• [WORK TASK]: Your task is to copy every line of the entries that holds the word "policy".

• [LISTED RECORDS]:
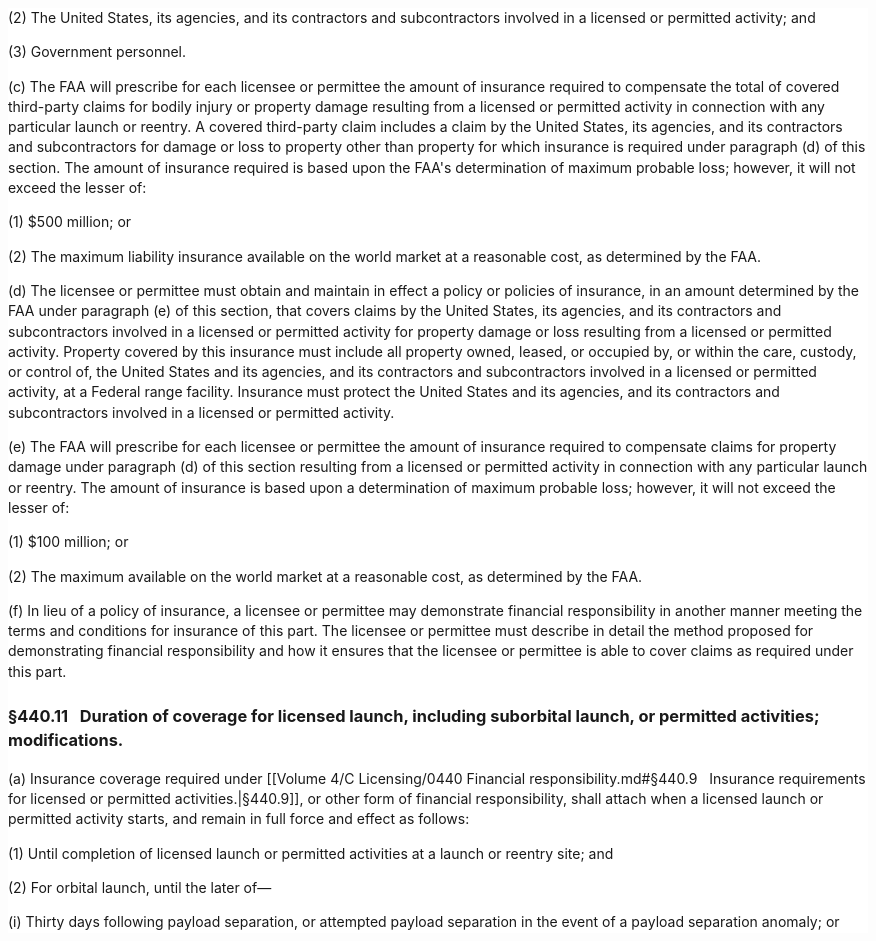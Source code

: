 \(2\) The United States, its agencies, and its contractors and subcontractors involved in a licensed or permitted activity; and

\(3\) Government personnel.

\(c\) The FAA will prescribe for each licensee or permittee the amount of insurance required to compensate the total of covered third-party claims for bodily injury or property damage resulting from a licensed or permitted activity in connection with any particular launch or reentry. A covered third-party claim includes a claim by the United States, its agencies, and its contractors and subcontractors for damage or loss to property other than property for which insurance is required under paragraph (d) of this section. The amount of insurance required is based upon the FAA's determination of maximum probable loss; however, it will not exceed the lesser of:

\(1\) \$500 million; or

\(2\) The maximum liability insurance available on the world market at a reasonable cost, as determined by the FAA.

\(d\) The licensee or permittee must obtain and maintain in effect a policy or policies of insurance, in an amount determined by the FAA under paragraph (e) of this section, that covers claims by the United States, its agencies, and its contractors and subcontractors involved in a licensed or permitted activity for property damage or loss resulting from a licensed or permitted activity. Property covered by this insurance must include all property owned, leased, or occupied by, or within the care, custody, or control of, the United States and its agencies, and its contractors and subcontractors involved in a licensed or permitted activity, at a Federal range facility. Insurance must protect the United States and its agencies, and its contractors and subcontractors involved in a licensed or permitted activity.

\(e\) The FAA will prescribe for each licensee or permittee the amount of insurance required to compensate claims for property damage under paragraph (d) of this section resulting from a licensed or permitted activity in connection with any particular launch or reentry. The amount of insurance is based upon a determination of maximum probable loss; however, it will not exceed the lesser of:

\(1\) \$100 million; or

\(2\) The maximum available on the world market at a reasonable cost, as determined by the FAA.

\(f\) In lieu of a policy of insurance, a licensee or permittee may demonstrate financial responsibility in another manner meeting the terms and conditions for insurance of this part. The licensee or permittee must describe in detail the method proposed for demonstrating financial responsibility and how it ensures that the licensee or permittee is able to cover claims as required under this part.

### §440.11   Duration of coverage for licensed launch, including suborbital launch, or permitted activities; modifications.

\(a\) Insurance coverage required under [[Volume 4/C Licensing/0440 Financial responsibility.md#§440.9   Insurance requirements for licensed or permitted activities.|§440.9]], or other form of financial responsibility, shall attach when a licensed launch or permitted activity starts, and remain in full force and effect as follows:

\(1\) Until completion of licensed launch or permitted activities at a launch or reentry site; and

\(2\) For orbital launch, until the later of—

\(i\) Thirty days following payload separation, or attempted payload separation in the event of a payload separation anomaly; or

• [EXERCISE OUTPUT]:
\(d\) The licensee or permittee must obtain and maintain in effect a policy or policies of insurance, in an amount determined by the FAA under paragraph (e) of this section, that covers claims by the United States, its agencies, and its contractors and subcontractors involved in a licensed or permitted activity for property damage or loss resulting from a licensed or permitted activity. Property covered by this insurance must include all property owned, leased, or occupied by, or within the care, custody, or control of, the United States and its agencies, and its contractors and subcontractors involved in a licensed or permitted activity, at a Federal range facility. Insurance must protect the United States and its agencies, and its contractors and subcontractors involved in a licensed or permitted activity.
\(f\) In lieu of a policy of insurance, a licensee or permittee may demonstrate financial responsibility in another manner meeting the terms and conditions for insurance of this part. The licensee or permittee must describe in detail the method proposed for demonstrating financial responsibility and how it ensures that the licensee or permittee is able to cover claims as required under this part.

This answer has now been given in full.